Zudem betonte Kindermann nochmals die Forderung des DAV, die Anwaltsgebühren zu erhöhen und an die Tariflohnentwicklung anzupassen. Auch dies sei ein Schritt, um allen Menschen den Zugang zur anwaltlichen Dienstleistung zu gewährleisten. Gerade in ländlichen Regionen „zeichnet sich bei Allgemeinanwälten ein ähnlicher Mangel ab wie bei Allgemeinmedizinern“, warnt Kindermann.

Georg Mascolo DAT 2019
Festvortrag von Georg Mascolo

Georg Mascolo, Leiter der Recherchekooperation NDR/WDR/SZ, verwies während des Festvortrags der Eröffnungsveranstaltung insbesondere auf die EU-Länder, in denen der Rechtsstaat bedroht sei, erinnerte aber auch an die friedliche Revolution vor 30 Jahren in der DDR, die von Leipzig ausgegangen sei: „Ohne sie wären wir heute nicht hier. Die meisten von uns jedenfalls.“

Reform der Strafprozessordnung: Ablehnung von Befangenheits- und Beweisanträgen

Die im Eckpunktepapier der Bundesregierung besprochene StPO-Reform soll neue Möglichkeiten zur Ablehnung missbräuchlicher Befangenheits- und Beweisanträge schaffen, um Verfahrensverzögerungen zu vermeiden. Der DAV sieht das Risiko einer vorschnellen Ablehnung von Anträgen. „Beweisantragsrechte sind das verfassungsrechtlich verbürgte Recht des Angeklagten auf sachliche Teilhabe am Beweisstoff“, mahnt Edith Kindermann. „Sie dienen nicht der Verfahrensbehinderung, sondern sind oft die einzige Möglichkeit des Angeklagten, auf die Beweiserhebung in der Hauptverhandlung Einfluss nehmen zu können.“

Der Möglichkeit zur Bündelung der Nebenklage ist der DAV gegenüber offen. „Wir haben keine generellen Vorbehalte gegen Maßnahmen zur Prozessökonomie von Strafverfahren“, so Kindermann, „nur gegen solche Vorhaben, durch die Beschuldigtenrechte verkürzt werden.“

Legal Tech – keine Anpassung des RDG notwendig

Die Bundesregierung habe erkannt, dass Legal Tech einen Beitrag zum Rechtsstaat leiste, erwähnte Christiane Wirtz, Staatssekretärin des Bundesministeriums der Justiz, im Grußwort des Anwaltstags. Auch der DAV stehe dem Thema positiv gegenüber. Automa­ti­sierte Rechts­dienst­leis­tungen sollten jedoch weiterhin nur durch Rechtsanwältinnen und Rechtsanwälte erbracht werden dürfen. Daher sei auch keine Anpassung des RDG notwendig. Jeder, der Rechtsdienstleistungen anbiete, unterliege somit ohnehin dem anwaltlichen Berufsrecht.

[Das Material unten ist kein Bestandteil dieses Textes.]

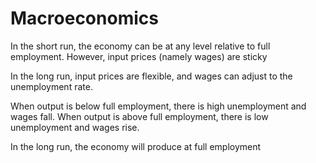 # Macroeconomics

In the short run, the economy can be at any level relative to full employment. However, input prices (namely wages) are sticky

In the long run, input prices are flexible, and wages can adjust to the unemployment rate.

When output is below full employment, there is high unemployment and wages fall. When output is above full employment, there is low unemployment and wages rise.

In the long run, the economy will produce at full employment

Vielfältige Fachveranstaltungen zu beruflichen und rechtspolitischen Themen

Das Thema Legal Tech spielte auch in einigen Fachvorträgen eine zentrale Rolle, u. a. in der Veranstaltung „Neuer Zugang zum Recht durch Legal Tech?“ oder „Zwischen Anwaltsfabrik und Legal Tech – Wo bleibt der unabhängige Anwalt?“, und auch in der begleitenden Fachausstellung AdvoTec präsentierten viele Legal-Tech-Anbieter, ihre Lösungen für ein digitales und effizientes Arbeiten.

Die Zukunft von ReFas und ReNos

Fachvortrag Fachkräfte DAT 2019
Fachveranstaltung „Kanzlei künftig ohne Fachkräfte?“

Einer der 50 Fachvorträge des DAT warf einen Blick auf den Berufsstand der ReFas und ReNos und stellte die provokante Frage: „Kanzlei künftig ohne Fachkräfte?“ Hier ging es um den Mangel an ausgebildeten Fachkräften in Kanzleien, die Mitarbeitergewinnung und -bindung und die Frage, was eine Reform der Ausbildungsverordnung bringen kann. Immer mehr Kanzleien haben Probleme, geeignetes Personal zu finden. Ein Grund hierfür sei, dass der Beruf der ReFa und ReNo bei vielen jungen Leuten wenig bis gar nicht präsent sei. Die neue Kampagne „Ein Job für kluge Köpfe“ des DAV möchte daher gezielt junge Menschen ansprechen und ihnen den Beruf ReFa/ReNo näherbringen.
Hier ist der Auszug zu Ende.